Stored entries -
★ ★ ★ ★
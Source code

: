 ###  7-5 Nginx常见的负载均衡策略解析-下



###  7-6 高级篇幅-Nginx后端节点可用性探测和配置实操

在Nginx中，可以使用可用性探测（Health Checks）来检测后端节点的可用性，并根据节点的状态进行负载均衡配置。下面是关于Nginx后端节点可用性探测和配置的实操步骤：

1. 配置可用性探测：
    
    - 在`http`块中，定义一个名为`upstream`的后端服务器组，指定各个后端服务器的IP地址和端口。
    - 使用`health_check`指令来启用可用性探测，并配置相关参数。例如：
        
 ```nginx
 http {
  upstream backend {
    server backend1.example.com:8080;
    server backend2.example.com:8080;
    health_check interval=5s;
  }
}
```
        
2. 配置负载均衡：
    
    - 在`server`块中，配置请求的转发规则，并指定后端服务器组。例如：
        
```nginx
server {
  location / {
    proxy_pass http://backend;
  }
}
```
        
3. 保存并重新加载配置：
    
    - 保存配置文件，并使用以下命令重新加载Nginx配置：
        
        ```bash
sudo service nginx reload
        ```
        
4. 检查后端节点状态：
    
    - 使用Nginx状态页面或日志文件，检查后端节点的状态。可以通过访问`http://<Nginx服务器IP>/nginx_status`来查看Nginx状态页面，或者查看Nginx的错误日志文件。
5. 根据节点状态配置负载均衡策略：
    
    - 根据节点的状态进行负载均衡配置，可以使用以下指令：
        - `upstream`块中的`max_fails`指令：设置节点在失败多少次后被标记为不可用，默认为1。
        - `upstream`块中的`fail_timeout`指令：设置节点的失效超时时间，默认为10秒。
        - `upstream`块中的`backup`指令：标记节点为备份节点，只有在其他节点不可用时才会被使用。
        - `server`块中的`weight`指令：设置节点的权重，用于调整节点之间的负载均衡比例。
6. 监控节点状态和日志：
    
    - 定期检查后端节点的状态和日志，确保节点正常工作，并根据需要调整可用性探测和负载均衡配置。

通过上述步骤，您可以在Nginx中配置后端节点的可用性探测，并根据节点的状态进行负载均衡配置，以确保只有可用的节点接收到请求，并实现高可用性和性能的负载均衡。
★ ★ ★ ★
Prompt - Search the entries above for the word "upstream", and copy every line where it occurs.

Answer box -
    - 在`http`块中，定义一个名为`upstream`的后端服务器组，指定各个后端服务器的IP地址和端口。
  upstream backend {
        - `upstream`块中的`max_fails`指令：设置节点在失败多少次后被标记为不可用，默认为1。
        - `upstream`块中的`fail_timeout`指令：设置节点的失效超时时间，默认为10秒。
        - `upstream`块中的`backup`指令：标记节点为备份节点，只有在其他节点不可用时才会被使用。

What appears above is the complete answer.